Lynx, Fever Well Aware Of Task That Lies Ahead In Game 5
MINNEAPOLIS — The stage is set, the final adjustments have been made and the WNBA is set to crown a champion Wednesday night (8PM ET, ESPN 2). And the enormity of the situation is something that is not lost on the two teams fighting for WNBA glory.
After all, it’s the first Game 5 in the WNBA Finals since 2009. The Phoenix Mercury knocked off the Indiana Fever in five games that year, and that series was one marked by similar talks of the series’ place among the best WNBA Finals in league history.
Now, four games into the series, the WNBA Finals 2015 presented by Boost Mobile has created its own lore. Indiana took Game 1 on the road, which gave the Indiana Fever two games at home to win the title.

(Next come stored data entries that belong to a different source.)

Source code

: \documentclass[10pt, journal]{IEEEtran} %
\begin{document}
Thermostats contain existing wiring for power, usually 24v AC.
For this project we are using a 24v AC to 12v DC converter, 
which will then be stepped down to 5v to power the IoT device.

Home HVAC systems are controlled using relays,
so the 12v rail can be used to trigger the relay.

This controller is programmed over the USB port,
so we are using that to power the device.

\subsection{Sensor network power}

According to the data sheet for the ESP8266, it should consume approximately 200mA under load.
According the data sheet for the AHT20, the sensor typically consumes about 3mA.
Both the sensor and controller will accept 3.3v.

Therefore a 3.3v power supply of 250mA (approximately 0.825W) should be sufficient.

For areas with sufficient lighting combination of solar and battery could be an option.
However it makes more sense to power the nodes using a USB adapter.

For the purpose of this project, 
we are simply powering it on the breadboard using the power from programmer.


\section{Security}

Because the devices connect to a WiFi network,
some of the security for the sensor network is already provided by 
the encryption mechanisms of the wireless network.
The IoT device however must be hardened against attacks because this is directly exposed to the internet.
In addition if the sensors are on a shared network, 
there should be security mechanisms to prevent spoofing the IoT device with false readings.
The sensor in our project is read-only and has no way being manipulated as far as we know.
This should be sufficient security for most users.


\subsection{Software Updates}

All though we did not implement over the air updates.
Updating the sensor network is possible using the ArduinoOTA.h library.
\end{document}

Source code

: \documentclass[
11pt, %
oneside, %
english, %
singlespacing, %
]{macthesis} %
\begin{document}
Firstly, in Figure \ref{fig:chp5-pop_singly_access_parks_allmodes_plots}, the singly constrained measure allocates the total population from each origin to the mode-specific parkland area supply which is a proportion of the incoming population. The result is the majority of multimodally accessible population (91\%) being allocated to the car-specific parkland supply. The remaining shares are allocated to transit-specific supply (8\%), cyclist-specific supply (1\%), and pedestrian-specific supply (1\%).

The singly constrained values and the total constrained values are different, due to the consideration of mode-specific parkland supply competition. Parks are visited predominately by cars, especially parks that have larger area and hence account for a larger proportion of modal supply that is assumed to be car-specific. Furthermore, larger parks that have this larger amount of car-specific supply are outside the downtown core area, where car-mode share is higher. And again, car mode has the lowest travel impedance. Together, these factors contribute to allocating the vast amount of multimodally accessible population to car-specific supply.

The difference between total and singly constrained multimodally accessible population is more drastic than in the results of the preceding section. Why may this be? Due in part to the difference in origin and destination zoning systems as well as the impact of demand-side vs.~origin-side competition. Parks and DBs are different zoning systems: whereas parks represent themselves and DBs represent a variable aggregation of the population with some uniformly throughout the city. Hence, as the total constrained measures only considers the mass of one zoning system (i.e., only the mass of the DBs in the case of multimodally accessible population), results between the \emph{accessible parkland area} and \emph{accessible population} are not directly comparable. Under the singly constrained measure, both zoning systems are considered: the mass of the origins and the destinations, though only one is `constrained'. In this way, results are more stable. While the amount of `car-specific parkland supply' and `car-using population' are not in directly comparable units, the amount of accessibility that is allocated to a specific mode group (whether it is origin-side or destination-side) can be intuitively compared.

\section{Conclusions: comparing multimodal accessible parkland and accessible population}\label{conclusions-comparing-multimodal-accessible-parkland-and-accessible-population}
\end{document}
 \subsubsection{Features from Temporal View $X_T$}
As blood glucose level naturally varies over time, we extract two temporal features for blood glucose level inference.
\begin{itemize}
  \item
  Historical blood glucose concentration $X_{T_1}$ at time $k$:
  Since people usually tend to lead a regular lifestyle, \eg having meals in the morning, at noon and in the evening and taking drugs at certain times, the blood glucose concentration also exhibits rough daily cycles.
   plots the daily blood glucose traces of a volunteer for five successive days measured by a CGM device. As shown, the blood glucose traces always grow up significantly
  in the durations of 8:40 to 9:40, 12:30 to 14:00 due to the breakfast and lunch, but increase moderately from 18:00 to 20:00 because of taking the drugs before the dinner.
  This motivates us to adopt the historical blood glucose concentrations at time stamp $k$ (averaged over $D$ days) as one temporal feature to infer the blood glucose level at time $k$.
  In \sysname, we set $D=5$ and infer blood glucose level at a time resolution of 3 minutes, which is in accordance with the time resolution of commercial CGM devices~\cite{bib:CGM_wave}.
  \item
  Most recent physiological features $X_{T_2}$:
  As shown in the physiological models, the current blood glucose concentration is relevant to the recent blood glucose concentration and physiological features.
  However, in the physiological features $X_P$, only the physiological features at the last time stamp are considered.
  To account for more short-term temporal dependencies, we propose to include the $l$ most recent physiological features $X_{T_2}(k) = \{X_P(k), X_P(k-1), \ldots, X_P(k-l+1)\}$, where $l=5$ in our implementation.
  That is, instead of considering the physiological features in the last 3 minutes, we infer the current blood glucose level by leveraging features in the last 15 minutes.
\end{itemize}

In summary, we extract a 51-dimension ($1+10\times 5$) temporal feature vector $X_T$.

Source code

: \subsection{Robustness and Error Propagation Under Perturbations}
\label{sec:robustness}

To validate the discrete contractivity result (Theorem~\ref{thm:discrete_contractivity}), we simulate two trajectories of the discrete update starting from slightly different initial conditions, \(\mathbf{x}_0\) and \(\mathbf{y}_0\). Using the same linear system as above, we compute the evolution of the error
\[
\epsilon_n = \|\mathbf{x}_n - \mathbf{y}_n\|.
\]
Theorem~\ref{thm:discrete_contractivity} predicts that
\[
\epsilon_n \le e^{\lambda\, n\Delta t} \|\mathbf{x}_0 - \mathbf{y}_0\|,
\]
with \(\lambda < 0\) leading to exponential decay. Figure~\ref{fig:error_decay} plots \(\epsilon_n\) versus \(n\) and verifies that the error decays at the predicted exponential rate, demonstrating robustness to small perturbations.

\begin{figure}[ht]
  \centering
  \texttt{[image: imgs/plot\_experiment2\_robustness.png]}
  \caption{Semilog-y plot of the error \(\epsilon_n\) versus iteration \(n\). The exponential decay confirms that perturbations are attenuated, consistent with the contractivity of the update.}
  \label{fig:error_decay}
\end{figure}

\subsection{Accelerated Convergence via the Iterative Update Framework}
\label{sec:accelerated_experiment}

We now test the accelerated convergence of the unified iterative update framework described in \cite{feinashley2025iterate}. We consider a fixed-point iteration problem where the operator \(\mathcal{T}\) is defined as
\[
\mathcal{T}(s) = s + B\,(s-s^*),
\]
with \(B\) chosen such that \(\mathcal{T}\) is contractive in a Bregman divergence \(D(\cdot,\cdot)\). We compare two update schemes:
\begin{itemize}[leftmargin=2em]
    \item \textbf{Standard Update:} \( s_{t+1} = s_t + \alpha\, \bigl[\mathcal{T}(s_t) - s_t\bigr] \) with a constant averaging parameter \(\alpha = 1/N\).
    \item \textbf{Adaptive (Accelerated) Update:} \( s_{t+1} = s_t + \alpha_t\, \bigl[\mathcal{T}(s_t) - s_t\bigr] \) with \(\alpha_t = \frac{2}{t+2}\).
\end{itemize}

But as Maya Moore has done throughout her young, yet illustrious career, she hit a clutch shot when her team was in dire need of heroics. With 1.7 seconds remaining in Game 3, Moore hit what will go down as one of the biggest shot in WNBA Finals history.
Suddenly, Indiana was on the ropes. Again. Yet the Fever rose to the occasion in Game 4 behind a balanced effort from Marissa Coleman, Shenise Johnson, Tamika Catchings and the Fever bench.
So now it’s Game 5. As Fever guard Briann January said following Game 4, the fifth and final game will be an all-out “war.”
“It’s going to take absolutely everything,” January said, “and I’m sure everybody is going to say that, but it is. I’m sure [Minnesota’s] going to come out pissed off that they lost a game, that they lost an opportunity to win a championship in four. We have to be ready for that. We have to play our best basketball of the year, plain and simple, to be able to walk out of there with a championship. So, it’s going to be tough and we’ve got to clean it up and refocus and get better before then.”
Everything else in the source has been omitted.